One could make the assumption that Piasta comes here every weekend because Wellesley has made her desperate for boys and booze. That assumption would be wrong.

“The ‘desperate Wellesley girl’ stereotype is totally off. We’re not desperate,” she emphasizes. “If a girl were desperate, she would never go to Wellesley. Guys will travel all the way from Maryland to come to a party at Wellesley. Now that’s desperate.”

Piasta initially comes off as your stereotypical college girl: smart but unwise, fun but prone to poor choices. However, beyond first impressions, it is clear that she carries herself as a woman. In a pressed button down shirt, she sits confidently with friends from Wellesley and Harvard. She talks of her family, her accomplishments, and her school with pride. She informs one of her male Harvard friends, whom she met through ROTC, that she has decided to try to run the Boston Marathon in three and a half hours instead of four. She talks about her days playing soccer and how she is learning Aikido. Powerless this woman is not.

“If guys are ever acting sketchy, I’m just like, ‘Uh, I’m in ROTC. I can kick your ass,” and they’re all like, ‘Whoa, hold back a second,” she laughs.

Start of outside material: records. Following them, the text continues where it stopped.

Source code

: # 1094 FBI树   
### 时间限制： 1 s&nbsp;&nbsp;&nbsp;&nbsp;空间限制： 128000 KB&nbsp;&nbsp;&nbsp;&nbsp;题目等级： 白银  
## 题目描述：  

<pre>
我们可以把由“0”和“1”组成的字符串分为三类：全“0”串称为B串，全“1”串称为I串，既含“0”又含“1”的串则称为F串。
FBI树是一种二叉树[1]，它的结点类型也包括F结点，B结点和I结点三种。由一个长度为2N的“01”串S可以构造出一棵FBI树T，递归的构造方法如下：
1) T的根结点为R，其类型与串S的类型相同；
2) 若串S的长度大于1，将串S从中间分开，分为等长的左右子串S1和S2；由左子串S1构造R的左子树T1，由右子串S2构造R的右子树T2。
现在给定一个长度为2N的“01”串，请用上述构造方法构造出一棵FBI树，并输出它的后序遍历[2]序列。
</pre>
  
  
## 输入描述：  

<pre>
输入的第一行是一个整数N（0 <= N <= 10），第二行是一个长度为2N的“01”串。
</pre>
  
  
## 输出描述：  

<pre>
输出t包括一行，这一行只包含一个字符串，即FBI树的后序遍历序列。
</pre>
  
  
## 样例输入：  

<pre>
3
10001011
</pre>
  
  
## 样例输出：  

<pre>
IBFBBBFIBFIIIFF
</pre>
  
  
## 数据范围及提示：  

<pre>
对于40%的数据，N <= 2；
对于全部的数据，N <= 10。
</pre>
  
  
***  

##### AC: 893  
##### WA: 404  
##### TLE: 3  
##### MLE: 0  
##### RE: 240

READING GLASSES OR WELLESLEY GOGGLES?

For some women, Wellesley may be the best of both worlds. For five days a week, they are able to focus on their studies and extracurricular activities without worrying about awkward dining hall encounters with past hookups. When they leave campus, these women can pick and choose the elements of the Boston-area college social scene that most appeal to them. For the right kind of student, Wellesley can be a place where one is allowed to define womanhood on her own terms.

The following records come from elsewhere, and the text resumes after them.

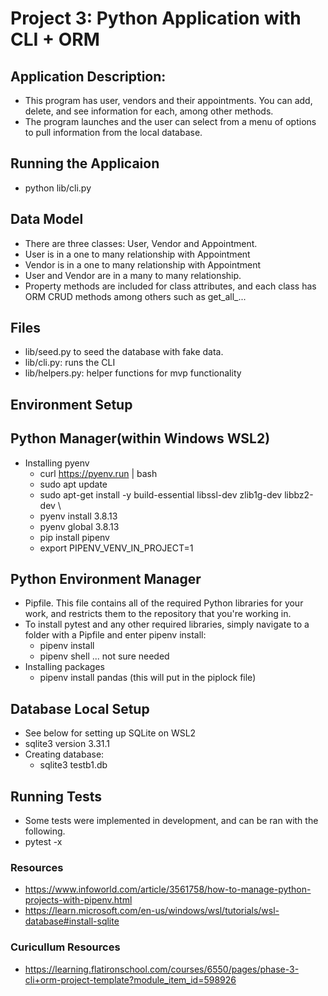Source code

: # Project 3: Python Application with CLI + ORM

## Application Description:
- This program has user, vendors and their appointments. You can add, delete, and see information for each, among other methods.
- The program launches and the user can select from a menu of options to pull information from the local database.

## Running the Applicaion
- python lib/cli.py

## Data Model
- There are three classes: User, Vendor and Appointment.
- User is in a one to many relationship with Appointment
- Vendor is in a one to many relationship with Appointment
- User and Vendor are in a many to many relationship.
- Property methods are included for class attributes, and each class has ORM CRUD methods among others such as get_all_...

## Files
- lib/seed.py to seed the database with fake data.
- lib/cli.py: runs the CLI
- lib/helpers.py: helper functions for mvp functionality

## Environment Setup
## Python Manager(within Windows WSL2)
- Installing pyenv
    - curl https://pyenv.run | bash
    - sudo apt update
    - sudo apt-get install -y build-essential libssl-dev zlib1g-dev libbz2-dev \
    - pyenv install 3.8.13
    - pyenv global 3.8.13
    - pip install pipenv
    - export PIPENV_VENV_IN_PROJECT=1

## Python Environment Manager
- Pipfile. This file contains all of the required Python libraries for your work, and restricts them to the repository that you're working in.
- To install pytest and any other required libraries, simply navigate to a folder with a Pipfile and enter pipenv install:
    - pipenv install
    - pipenv shell ... not sure needed
- Installing packages
    - pipenv install pandas (this will put in the piplock file)

## Database Local Setup
- See below for setting up SQLite on WSL2
- sqlite3 version 3.31.1
- Creating database:
    - sqlite3 testb1.db

## Running Tests
- Some tests were implemented in development, and can be ran with the following.
- pytest -x 

### Resources
- https://www.infoworld.com/article/3561758/how-to-manage-python-projects-with-pipenv.html
- https://learn.microsoft.com/en-us/windows/wsl/tutorials/wsl-database#install-sqlite

### Curicullum Resources
- https://learning.flatironschool.com/courses/6550/pages/phase-3-cli+orm-project-template?module_item_id=598926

“I love my school,” Piasta says over and over again, commenting on how the students there have inspired her and how Wellesley has made her a more confident person.

However, the single-sex environment may be stifling for others and make them more vulnerable to the effects of gender politics. Sexism and objectification seem not only inescapable, but more remarkable when they occur on Wellesley’s own campus. They even have the potential to attract some of the worst elements.

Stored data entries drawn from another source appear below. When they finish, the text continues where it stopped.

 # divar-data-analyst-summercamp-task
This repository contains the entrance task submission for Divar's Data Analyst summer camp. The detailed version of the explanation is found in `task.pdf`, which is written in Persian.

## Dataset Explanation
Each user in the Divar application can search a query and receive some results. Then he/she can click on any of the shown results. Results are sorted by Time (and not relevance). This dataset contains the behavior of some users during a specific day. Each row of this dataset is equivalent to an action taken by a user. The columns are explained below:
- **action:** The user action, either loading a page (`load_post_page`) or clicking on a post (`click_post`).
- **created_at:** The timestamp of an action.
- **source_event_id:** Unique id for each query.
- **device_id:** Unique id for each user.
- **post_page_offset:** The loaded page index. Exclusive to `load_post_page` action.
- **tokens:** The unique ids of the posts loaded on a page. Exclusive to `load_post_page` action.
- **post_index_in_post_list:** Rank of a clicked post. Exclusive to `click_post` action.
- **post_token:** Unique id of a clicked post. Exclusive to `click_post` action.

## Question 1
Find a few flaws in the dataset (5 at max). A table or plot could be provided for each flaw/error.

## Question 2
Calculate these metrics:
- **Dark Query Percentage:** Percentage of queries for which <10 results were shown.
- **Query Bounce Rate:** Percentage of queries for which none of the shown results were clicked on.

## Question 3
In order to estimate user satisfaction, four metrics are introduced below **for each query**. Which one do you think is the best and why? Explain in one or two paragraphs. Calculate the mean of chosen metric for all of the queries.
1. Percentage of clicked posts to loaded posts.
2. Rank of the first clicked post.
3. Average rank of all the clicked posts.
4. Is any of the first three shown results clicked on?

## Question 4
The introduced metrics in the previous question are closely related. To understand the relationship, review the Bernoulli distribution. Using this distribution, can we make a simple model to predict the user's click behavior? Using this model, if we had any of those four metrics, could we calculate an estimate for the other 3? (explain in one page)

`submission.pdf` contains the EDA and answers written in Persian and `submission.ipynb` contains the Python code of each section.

“The guys who would show up at parties were for the most part unattractive and sleazy. They usually couldn’t get girls at other schools,” says Shira R. Brettman ’07, who transferred from Wellesley to Harvard.

While the distance from guys may be healthy for some, it may just cause others to develop “Wellesley goggles” and, worse, end up ill-prepared for co-ed environments.

“You could go five days without seeing a guy. It almost produces a chemical imbalance. A lot of the people in my classes went to an all-girl college because they felt intimidated by [guys]. If you are in a classroom devoid of men, how is that empowerment? When they go into the real world, they will just be unprepared. I don’t think that anyone could benefit from that atmosphere in the end,” says Brettman.

CLOSING TIME

At around 1 AM, the Zeta Alpha party is in full-swing. Women who seem to be dressed for the unofficial Dyke Ball, which was rumored to take place underground this year, stroll through the door. They wear bathrobes and bumper stickers, adding even more character to a party composed of biker babes and women in drag. The odd pair of breasts or pair of women kissing can be spotted at the party, but while some male guests ogle, everyone else is nonplussed. Indeed, more provocative actions were perhaps occurring concurrently in the Winthrop dining hall that night.

In spite of the “sleazy” guys, the women seem aware that this is their turf at all times, and as such, they will act on their own terms. While they may feel objectified at times, it is still their party, the women’s party. In fact, it seems that they would still be having a good time if there were no boys present.

As the party starts to wind down and as the guests grab their coats to brave the blizzard that was just beginning, seven couples dance slowly and tipsily on the dance floor. Two women walk out the door, looking happy and exhausted at once.

“Another good party,” one of them says, as they leave the boys behind.